Google Chrome had a Supervised User web monitoring feature built into its program. This allowed a master parental account to create local sub accounts on the device for underage Chrome browsing and usage. The master account could impose restrictions on the sub accounts regarding the kinds of sites that can be accessed amongst other things, but since early this year, users of this feature have reported the inability to add new subaccounts or edit existing settings. Google has responded to this by saying that the feature is slowly being dismantled and removed from Google Chrome, now officially announcing that it will no longer be a part of the application in its version 70 update scheduled to release this October.

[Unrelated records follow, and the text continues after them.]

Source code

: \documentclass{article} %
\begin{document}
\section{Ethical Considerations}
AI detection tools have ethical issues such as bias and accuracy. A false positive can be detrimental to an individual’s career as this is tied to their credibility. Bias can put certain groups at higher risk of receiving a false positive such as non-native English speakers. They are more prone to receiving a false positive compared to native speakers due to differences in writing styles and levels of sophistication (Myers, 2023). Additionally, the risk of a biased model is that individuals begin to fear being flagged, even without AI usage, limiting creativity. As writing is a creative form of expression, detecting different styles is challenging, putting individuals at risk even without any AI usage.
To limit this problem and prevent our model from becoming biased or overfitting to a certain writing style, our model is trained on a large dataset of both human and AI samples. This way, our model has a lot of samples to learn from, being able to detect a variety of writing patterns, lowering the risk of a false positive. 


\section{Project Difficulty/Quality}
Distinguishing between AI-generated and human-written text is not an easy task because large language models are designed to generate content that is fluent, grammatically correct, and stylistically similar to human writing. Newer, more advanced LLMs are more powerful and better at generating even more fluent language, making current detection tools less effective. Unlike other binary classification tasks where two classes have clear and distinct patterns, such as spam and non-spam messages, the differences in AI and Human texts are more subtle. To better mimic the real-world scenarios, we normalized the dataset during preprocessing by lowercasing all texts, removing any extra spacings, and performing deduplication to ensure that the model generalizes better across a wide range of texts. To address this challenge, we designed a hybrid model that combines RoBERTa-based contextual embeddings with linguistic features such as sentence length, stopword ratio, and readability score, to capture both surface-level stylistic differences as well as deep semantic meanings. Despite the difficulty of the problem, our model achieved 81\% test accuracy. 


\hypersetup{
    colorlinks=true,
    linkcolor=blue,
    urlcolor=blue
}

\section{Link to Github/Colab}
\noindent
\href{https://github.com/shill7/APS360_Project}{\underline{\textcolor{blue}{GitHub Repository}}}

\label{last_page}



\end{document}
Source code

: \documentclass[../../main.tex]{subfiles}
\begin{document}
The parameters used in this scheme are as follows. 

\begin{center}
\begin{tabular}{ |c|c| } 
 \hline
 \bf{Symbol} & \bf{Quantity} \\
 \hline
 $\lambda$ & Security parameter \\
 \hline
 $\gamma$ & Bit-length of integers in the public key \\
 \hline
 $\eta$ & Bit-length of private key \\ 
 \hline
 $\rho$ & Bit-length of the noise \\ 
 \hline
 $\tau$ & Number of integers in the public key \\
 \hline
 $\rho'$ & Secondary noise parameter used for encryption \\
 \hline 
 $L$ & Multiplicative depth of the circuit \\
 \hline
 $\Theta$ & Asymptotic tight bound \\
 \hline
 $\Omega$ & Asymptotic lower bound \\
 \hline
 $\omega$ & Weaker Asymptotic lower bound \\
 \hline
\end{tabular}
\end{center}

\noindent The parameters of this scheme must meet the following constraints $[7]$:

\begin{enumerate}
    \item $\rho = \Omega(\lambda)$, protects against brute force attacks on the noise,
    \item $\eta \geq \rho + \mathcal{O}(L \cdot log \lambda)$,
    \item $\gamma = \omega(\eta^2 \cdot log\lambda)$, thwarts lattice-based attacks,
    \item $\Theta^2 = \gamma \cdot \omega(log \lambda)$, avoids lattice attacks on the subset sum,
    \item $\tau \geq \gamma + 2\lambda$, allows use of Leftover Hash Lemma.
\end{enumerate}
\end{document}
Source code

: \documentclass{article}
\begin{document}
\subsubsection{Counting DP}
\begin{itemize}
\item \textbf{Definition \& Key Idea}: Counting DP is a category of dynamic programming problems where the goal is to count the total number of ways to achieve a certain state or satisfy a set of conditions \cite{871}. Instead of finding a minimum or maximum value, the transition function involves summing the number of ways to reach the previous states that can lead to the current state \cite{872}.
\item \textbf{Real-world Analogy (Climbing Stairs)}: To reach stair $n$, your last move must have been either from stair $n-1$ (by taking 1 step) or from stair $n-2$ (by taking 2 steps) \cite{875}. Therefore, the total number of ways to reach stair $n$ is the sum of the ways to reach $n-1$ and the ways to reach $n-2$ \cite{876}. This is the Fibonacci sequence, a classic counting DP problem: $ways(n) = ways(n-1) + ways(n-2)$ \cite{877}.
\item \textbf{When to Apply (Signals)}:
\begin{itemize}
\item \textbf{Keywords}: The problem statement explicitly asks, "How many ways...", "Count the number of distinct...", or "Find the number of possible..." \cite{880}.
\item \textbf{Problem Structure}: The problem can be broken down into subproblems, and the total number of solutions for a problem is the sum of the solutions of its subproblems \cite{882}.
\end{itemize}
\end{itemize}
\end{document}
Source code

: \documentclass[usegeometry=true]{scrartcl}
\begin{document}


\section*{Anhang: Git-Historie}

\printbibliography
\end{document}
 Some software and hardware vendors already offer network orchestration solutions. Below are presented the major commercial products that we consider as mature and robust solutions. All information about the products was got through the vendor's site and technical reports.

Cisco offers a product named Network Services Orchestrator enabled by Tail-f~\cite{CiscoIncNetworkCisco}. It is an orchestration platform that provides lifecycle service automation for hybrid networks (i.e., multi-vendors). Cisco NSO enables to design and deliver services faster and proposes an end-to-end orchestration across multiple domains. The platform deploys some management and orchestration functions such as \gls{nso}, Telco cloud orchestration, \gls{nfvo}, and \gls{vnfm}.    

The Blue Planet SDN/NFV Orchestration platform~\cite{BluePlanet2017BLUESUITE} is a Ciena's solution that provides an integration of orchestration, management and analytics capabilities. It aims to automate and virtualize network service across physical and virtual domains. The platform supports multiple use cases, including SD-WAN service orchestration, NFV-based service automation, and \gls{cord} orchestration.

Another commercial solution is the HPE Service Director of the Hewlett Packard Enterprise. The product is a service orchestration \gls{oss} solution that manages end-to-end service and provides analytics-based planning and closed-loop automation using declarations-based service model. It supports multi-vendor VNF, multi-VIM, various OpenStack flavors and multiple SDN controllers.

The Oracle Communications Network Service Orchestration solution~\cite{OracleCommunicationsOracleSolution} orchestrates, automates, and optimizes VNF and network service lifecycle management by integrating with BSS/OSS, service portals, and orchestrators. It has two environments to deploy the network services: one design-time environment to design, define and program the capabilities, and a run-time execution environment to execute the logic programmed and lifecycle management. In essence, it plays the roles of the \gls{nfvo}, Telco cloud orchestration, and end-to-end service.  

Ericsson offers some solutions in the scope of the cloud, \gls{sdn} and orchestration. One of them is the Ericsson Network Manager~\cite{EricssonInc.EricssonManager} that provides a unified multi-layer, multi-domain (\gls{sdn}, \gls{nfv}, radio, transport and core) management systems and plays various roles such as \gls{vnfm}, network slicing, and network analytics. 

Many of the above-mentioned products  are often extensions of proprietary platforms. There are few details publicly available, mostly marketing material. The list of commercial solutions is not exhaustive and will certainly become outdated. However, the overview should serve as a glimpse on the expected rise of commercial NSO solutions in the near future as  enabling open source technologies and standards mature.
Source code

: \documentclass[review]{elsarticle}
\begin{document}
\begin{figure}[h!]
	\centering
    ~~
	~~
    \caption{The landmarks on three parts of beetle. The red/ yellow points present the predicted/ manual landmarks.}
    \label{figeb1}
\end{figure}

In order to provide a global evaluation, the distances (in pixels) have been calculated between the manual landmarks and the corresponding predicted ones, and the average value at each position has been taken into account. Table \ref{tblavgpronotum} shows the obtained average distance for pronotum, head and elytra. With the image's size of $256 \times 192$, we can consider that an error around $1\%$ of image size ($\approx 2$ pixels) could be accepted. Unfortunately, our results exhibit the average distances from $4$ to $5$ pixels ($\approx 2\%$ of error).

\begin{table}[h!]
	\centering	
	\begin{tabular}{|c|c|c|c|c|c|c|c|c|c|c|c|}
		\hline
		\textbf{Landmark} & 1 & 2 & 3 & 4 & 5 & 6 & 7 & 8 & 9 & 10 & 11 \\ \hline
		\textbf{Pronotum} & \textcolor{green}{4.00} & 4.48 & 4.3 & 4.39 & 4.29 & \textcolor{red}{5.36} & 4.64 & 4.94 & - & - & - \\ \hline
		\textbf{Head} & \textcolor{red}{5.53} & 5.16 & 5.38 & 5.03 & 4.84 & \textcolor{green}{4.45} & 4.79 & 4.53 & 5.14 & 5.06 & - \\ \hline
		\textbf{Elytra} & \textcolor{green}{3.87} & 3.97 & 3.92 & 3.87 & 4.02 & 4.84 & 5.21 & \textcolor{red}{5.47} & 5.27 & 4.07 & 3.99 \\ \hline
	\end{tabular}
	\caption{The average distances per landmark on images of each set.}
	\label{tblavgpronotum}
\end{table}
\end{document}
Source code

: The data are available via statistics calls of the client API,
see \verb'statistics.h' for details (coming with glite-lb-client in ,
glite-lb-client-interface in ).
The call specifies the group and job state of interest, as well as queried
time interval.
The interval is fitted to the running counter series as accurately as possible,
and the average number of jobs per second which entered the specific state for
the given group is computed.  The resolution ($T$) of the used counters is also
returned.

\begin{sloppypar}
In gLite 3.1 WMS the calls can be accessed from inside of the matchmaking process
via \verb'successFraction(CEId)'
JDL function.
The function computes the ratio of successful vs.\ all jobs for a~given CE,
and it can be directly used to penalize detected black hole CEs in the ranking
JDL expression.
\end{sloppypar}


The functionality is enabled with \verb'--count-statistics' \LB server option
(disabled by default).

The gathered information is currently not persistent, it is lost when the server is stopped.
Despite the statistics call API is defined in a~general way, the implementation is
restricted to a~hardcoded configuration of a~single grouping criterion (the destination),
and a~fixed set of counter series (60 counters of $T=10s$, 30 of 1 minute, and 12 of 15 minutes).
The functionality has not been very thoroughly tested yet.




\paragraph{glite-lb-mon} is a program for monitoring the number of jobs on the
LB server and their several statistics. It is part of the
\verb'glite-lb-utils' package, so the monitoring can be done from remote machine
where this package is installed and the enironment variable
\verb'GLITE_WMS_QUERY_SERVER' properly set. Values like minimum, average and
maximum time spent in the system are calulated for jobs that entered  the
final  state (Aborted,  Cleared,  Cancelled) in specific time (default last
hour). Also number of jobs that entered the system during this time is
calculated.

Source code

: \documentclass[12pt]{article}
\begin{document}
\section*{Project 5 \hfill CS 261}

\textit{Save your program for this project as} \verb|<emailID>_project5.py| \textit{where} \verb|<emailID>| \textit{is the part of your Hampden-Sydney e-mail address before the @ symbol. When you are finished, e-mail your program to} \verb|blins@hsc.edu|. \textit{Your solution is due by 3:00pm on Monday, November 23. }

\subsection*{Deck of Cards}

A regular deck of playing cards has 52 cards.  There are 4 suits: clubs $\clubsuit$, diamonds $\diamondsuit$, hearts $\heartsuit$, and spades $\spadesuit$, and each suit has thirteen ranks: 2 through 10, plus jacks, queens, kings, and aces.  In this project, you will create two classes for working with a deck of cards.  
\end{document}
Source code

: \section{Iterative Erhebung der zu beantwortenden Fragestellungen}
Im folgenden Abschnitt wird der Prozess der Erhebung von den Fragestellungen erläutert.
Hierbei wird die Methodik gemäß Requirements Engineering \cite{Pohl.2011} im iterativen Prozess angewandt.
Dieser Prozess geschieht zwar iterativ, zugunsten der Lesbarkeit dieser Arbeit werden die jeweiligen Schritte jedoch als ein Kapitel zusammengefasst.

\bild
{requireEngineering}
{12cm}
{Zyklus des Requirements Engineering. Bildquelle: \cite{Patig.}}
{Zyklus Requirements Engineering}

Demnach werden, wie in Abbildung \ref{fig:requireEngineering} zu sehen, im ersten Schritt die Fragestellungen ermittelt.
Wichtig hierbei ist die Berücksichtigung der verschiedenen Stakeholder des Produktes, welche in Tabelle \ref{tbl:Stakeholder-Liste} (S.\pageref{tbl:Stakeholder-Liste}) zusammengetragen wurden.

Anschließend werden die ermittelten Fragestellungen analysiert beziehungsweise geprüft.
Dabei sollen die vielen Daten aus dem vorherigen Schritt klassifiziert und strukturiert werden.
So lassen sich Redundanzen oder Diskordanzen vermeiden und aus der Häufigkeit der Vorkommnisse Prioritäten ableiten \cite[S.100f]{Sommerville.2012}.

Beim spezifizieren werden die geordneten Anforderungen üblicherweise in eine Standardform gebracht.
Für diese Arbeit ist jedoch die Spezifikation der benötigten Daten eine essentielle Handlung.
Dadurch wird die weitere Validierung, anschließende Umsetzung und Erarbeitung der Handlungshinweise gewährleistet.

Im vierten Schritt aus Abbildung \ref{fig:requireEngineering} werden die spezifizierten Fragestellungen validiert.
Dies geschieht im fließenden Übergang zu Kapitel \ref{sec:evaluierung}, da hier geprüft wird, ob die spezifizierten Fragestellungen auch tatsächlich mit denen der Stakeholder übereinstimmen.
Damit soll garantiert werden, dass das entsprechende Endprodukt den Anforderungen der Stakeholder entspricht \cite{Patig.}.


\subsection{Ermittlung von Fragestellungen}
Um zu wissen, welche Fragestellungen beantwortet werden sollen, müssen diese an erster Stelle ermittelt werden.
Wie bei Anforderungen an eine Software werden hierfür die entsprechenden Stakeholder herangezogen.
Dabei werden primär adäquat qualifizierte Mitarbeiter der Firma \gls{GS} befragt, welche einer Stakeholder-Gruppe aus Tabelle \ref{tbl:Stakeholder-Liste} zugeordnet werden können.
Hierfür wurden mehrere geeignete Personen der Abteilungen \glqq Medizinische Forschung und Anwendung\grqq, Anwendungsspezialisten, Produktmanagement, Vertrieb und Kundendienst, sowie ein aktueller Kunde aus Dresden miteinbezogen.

The Chrome version 70 update has been known and anticipated to move away from Symantec certificates entirely as efforts to do so have been in place since Chrome v66. The removal of the supervised account feature, however, rather comes as a surprise. Just as with the allowance of a policy that lets users slowly wean away from Symantec certificates until the release of Chrome version 73, Google has been working the first half of this year to allow users to move away from the supervised user feature in its Google Chrome application, suggesting that families start using Google’s Family Link application. Family Link offers many of the same features that attracted parents to the supervised user control in Chrome. It allows parents to set restrictions upon their children’s activity, monitor the duration of online browsing, be reported of the content accessed, and set bedtimes or browsing duration caps for children as well.
Google Family Link was first released in early 2017 to allow parents to monitor and control their children’s digital experience, preventing them from accessing harmful content and commands. This application extends to Google PlayStore restrictions as well as other application monitoring which includes Google Chrome. As XDA developers recently discovered information on the supervised user feature on Chromium Gerrit, we can be sure that its fading out is imminent and a greater adoption of Google Family Link is on the onset. Unfortunately, however, Google Family Link is not available in every country and for users in most unsupported countries, other third party alternatives will be required to achieve the same effect, even though Google has shown to be increasing its country support area consistently.